## What to produce:
An exact copy of all the data below is required.

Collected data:
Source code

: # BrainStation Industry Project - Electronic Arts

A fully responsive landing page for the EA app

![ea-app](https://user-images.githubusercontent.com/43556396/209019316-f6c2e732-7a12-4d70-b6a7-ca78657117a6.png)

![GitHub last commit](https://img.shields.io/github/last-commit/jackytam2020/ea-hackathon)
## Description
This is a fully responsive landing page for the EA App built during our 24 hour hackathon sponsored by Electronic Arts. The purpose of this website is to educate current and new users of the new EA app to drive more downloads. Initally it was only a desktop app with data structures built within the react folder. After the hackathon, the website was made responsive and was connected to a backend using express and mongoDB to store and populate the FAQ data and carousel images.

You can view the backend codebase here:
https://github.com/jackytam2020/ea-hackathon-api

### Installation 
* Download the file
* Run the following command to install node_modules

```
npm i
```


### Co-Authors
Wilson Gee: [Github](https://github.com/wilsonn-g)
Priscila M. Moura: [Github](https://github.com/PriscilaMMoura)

## Answer to the problem:
Source code

: # BrainStation Industry Project - Electronic Arts

A fully responsive landing page for the EA app

![ea-app](https://user-images.githubusercontent.com/43556396/209019316-f6c2e732-7a12-4d70-b6a7-ca78657117a6.png)

![GitHub last commit](https://img.shields.io/github/last-commit/jackytam2020/ea-hackathon)
## Description
This is a fully responsive landing page for the EA App built during our 24 hour hackathon sponsored by Electronic Arts. The purpose of this website is to educate current and new users of the new EA app to drive more downloads. Initally it was only a desktop app with data structures built within the react folder. After the hackathon, the website was made responsive and was connected to a backend using express and mongoDB to store and populate the FAQ data and carousel images.

You can view the backend codebase here:
https://github.com/jackytam2020/ea-hackathon-api

### Installation 
* Download the file
* Run the following command to install node_modules

```
npm i
```


### Co-Authors
Wilson Gee: [Github](https://github.com/wilsonn-g)
Priscila M. Moura: [Github](https://github.com/PriscilaMMoura)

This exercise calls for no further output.